● **Prompt**
Take every line containing "extension" from the material and copy it.

● **Data records**
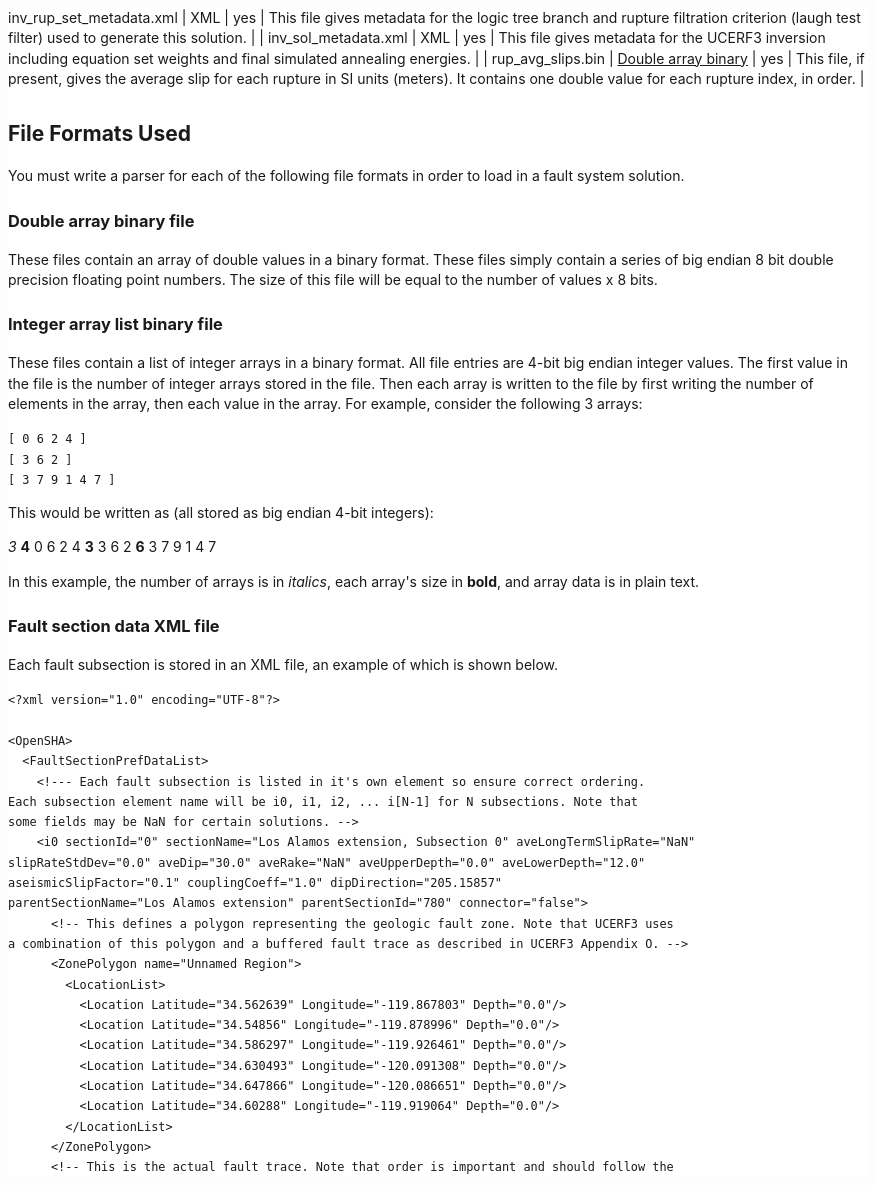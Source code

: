inv_rup_set_metadata.xml | XML | yes | This file gives metadata for the logic tree branch and rupture filtration criterion (laugh test filter) used to generate this solution. |
| inv_sol_metadata.xml | XML | yes | This file gives metadata for the UCERF3 inversion including equation set weights and final simulated annealing energies. |
| rup_avg_slips.bin | [Double array binary](#double-array-binary-file) | yes | This file, if present, gives the average slip for each rupture in SI units (meters). It contains one double value for each rupture index, in order. |

## File Formats Used

You must write a parser for each of the following file formats in order to load in a fault system solution.

### Double array binary file

These files contain an array of double values in a binary format. These files simply contain a series of big endian 8 bit double precision floating point numbers. The size of this file will be equal to the number of values x 8 bits. 

### Integer array list binary file

 These files contain a list of integer arrays in a binary format. All file entries are 4-bit big endian integer values. The first value in the file is the number of integer arrays stored in the file. Then each array is written to the file by first writing the number of elements in the array, then each value in the array. For example, consider the following 3 arrays:

```
[ 0 6 2 4 ]
[ 3 6 2 ]
[ 3 7 9 1 4 7 ]
```

This would be written as (all stored as big endian 4-bit integers):

*3* **4** 0 6 2 4 **3** 3 6 2 **6** 3 7 9 1 4 7

In this example, the number of arrays is in *italics*, each array's size in **bold**, and array data is in plain text.

### Fault section data XML file

Each fault subsection is stored in an XML file, an example of which is shown below.

```
<?xml version="1.0" encoding="UTF-8"?>

<OpenSHA>
  <FaultSectionPrefDataList>
    <!--- Each fault subsection is listed in it's own element so ensure correct ordering.
Each subsection element name will be i0, i1, i2, ... i[N-1] for N subsections. Note that
some fields may be NaN for certain solutions. -->
    <i0 sectionId="0" sectionName="Los Alamos extension, Subsection 0" aveLongTermSlipRate="NaN"
slipRateStdDev="0.0" aveDip="30.0" aveRake="NaN" aveUpperDepth="0.0" aveLowerDepth="12.0"
aseismicSlipFactor="0.1" couplingCoeff="1.0" dipDirection="205.15857"
parentSectionName="Los Alamos extension" parentSectionId="780" connector="false">
      <!-- This defines a polygon representing the geologic fault zone. Note that UCERF3 uses
a combination of this polygon and a buffered fault trace as described in UCERF3 Appendix O. -->
      <ZonePolygon name="Unnamed Region">
        <LocationList>
          <Location Latitude="34.562639" Longitude="-119.867803" Depth="0.0"/>
          <Location Latitude="34.54856" Longitude="-119.878996" Depth="0.0"/>
          <Location Latitude="34.586297" Longitude="-119.926461" Depth="0.0"/>
          <Location Latitude="34.630493" Longitude="-120.091308" Depth="0.0"/>
          <Location Latitude="34.647866" Longitude="-120.086651" Depth="0.0"/>
          <Location Latitude="34.60288" Longitude="-119.919064" Depth="0.0"/>
        </LocationList>
      </ZonePolygon>
      <!-- This is the actual fault trace. Note that order is important and should follow the
```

● **Solution**
    <i0 sectionId="0" sectionName="Los Alamos extension, Subsection 0" aveLongTermSlipRate="NaN"
parentSectionName="Los Alamos extension" parentSectionId="780" connector="false">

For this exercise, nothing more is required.